I’m sitting here at the John Wayne Airport in California with 2 hours to kill. I don’t have my children with me, so I don’t need to worry about their comfort, nutrition or entertaining them. Even now that they are teens, I still have to answer, philosophize and listen to them. Both of them could easily fit the chatterbox name. But I still miss them.
This week has been an interesting trip! I’ve come here to celebrate my friend’s 40th birthday. There were 3 of us on this trip. First time in Disneyland for them, but obviously not my first rodeo! It was fun introducing them to new things. For me, it was the first time in a very long time that I did everything once, and I mean everything! There were a few things that we did twice, just because time allowed and quite frankly, the new ride in Radiator Springs was worth the price of admission.
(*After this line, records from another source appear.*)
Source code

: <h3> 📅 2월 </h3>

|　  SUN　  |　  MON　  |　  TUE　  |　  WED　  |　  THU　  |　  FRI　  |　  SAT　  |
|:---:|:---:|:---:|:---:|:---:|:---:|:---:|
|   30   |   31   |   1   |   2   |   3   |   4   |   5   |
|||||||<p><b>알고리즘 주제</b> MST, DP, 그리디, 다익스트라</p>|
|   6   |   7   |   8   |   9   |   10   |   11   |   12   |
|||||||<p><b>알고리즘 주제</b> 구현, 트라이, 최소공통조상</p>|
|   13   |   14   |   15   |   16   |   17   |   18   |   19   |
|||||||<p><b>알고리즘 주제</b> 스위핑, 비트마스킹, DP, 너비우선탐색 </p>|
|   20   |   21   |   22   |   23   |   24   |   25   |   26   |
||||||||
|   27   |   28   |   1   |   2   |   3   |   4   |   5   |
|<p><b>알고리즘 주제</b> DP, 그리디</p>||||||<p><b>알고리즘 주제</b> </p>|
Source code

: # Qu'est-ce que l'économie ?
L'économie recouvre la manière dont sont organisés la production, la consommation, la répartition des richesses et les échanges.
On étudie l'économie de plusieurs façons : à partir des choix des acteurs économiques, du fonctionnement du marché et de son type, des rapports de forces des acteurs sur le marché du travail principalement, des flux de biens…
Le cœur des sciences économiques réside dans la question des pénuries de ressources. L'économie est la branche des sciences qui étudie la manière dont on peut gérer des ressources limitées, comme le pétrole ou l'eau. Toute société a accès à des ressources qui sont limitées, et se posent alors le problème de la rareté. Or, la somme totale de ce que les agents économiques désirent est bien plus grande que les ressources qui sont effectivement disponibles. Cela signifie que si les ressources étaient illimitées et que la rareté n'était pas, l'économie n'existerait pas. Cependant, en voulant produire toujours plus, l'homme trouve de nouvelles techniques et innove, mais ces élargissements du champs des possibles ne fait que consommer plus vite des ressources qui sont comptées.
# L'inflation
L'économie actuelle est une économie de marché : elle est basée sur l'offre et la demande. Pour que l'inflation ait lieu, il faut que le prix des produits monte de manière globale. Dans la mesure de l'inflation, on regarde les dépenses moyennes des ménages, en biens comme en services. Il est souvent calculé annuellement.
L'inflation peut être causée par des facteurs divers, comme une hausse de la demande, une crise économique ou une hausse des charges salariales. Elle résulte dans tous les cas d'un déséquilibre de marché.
So I would have happily rode that attraction as many times as I could, sadly, I was limited to twice.
For the record, no I don’t get tired of Disneyland. The detail is too amazing for me to become bored of. I see and do new things every time I come. But this time, I experienced an earthquake and that was new and exciting, however, the aftershocks started to become annoying.
Tuesday night, I was in the shower when a 4.5 hit Yorba Linda, about 24 minutes from where I was. The entire room moved about 6″ to the side and back in place. It took a mi ute to register what had happened. For some of you, this is a common experience like tornados are for me. For me, this was cool! We were all excited and chatty about. The news talked about it and we let people at home know we were okay. My daughter asked if it was fun. You know what? It was! I don’t want to experience anything stronger, but it was a cool feeling.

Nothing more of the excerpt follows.